Ces gens ordinaires défendent un modèle de civilisation qui ne veut pas disparaître
N’oubliez pas que c’est cette même caste qui monopolise le magister moral et intellectuel depuis quarante ans, excommuniant et ostracisant tous ceux qui ont le malheur de penser différemment. C’est ce ressort profond qui explique en grande partie, j’en suis convaincue, le succès de médias comme CNews, Europe 1, ou bien sûr le JDD et le JDNews, qui décrivent le pays tel qu’il est dans sa réalité, c’est-à-dire nu et déchiré, mais toujours debout.

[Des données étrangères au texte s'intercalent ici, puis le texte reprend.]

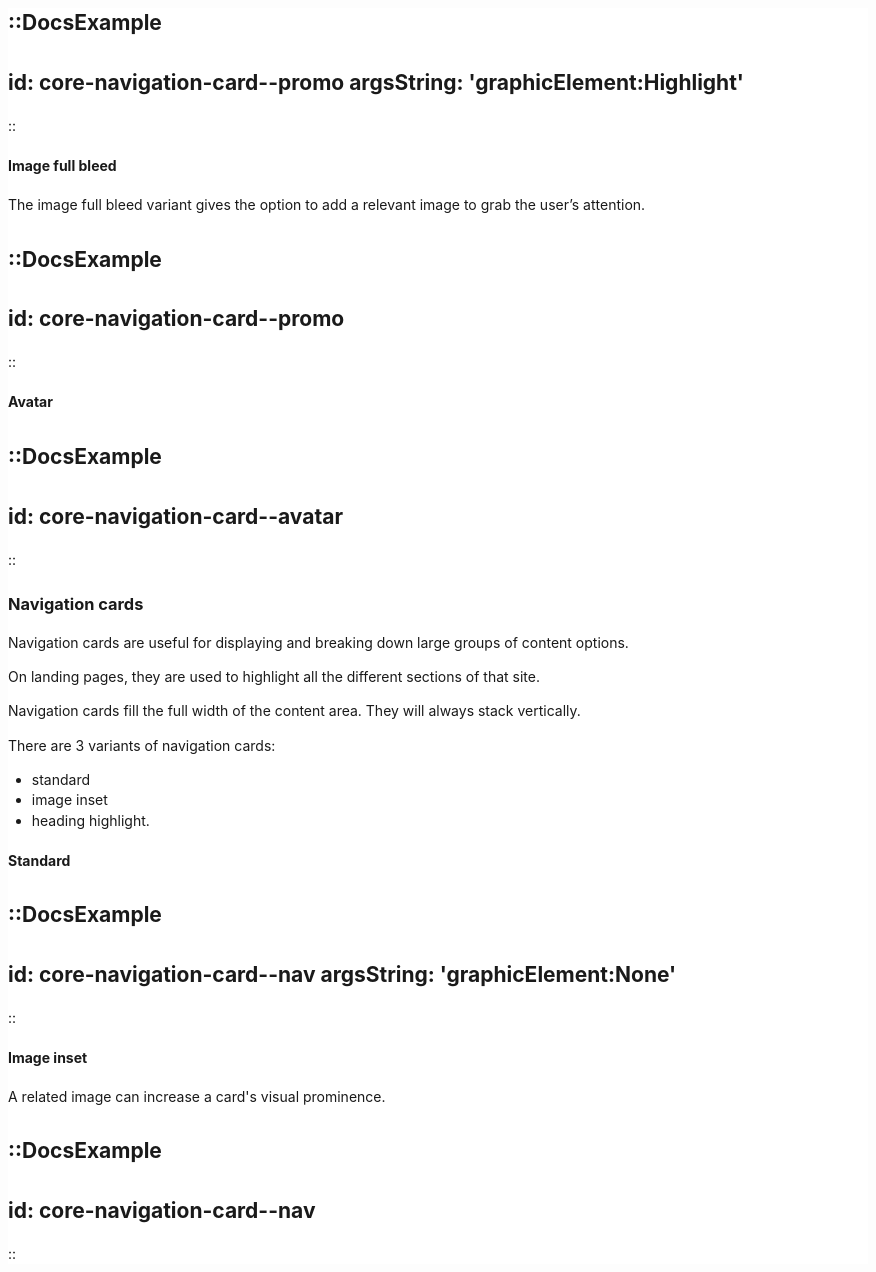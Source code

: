 ::DocsExample
---
id: core-navigation-card--promo
argsString: 'graphicElement:Highlight'
---
::

#### Image full bleed
The image full bleed variant gives the option to add a relevant image to grab the user’s attention.

::DocsExample
---
id: core-navigation-card--promo
---
::

#### Avatar
::DocsExample
---
id: core-navigation-card--avatar
---
::

### Navigation cards
Navigation cards are useful for displaying and breaking down large groups of content options.

On landing pages, they are used to highlight all the different sections of that site.

Navigation cards fill the full width of the content area. They will always stack vertically.

There are 3 variants of navigation cards:
- standard
- image inset
- heading highlight.

#### Standard
::DocsExample
---
id: core-navigation-card--nav
argsString: 'graphicElement:None'
---
::

#### Image inset
A related image can increase a card's visual prominence.

::DocsExample
---
id: core-navigation-card--nav
---
::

Un basculement est possible
L’autre traduction de cet éloignement des plaques tectoniques françaises, c’est ce vote massif qui n’est plus seulement un vote de colère, ni même « populaire », et qui s’amplifie d’élection en élection. Aujourd’hui, il dépasse les clivages politiques, se moque des anathèmes et exprime un pur réflexe de survie. C’est ce qui a prévalu aux États-Unis avec cette classe des oubliés, allant des Rednecks aux Latinos en passant par les Afro-américains et les classes moyennes, qui a voté Donald Trump pour le meilleur ou pour le pire, à la stupéfaction des élites piquées à l’Ozempic et au wokisme débridé. Dans son dernier essai Métropolia et Périphéria, Christophe Guilluy l’affirme : « L’Occident s’effondre parce que ses élites ont rompu avec les gens ordinaires. » Ces gens ordinaires défendent instinctivement un modèle de civilisation qu’ils ne veulent pas voir disparaître. Ils ont compris qu’un basculement est possible, qu’il est en train de s’opérer et qu’ils ont le pouvoir de le provoquer. À condition qu’on ne leur confisque pas la parole, une fois de plus. Une fois de trop.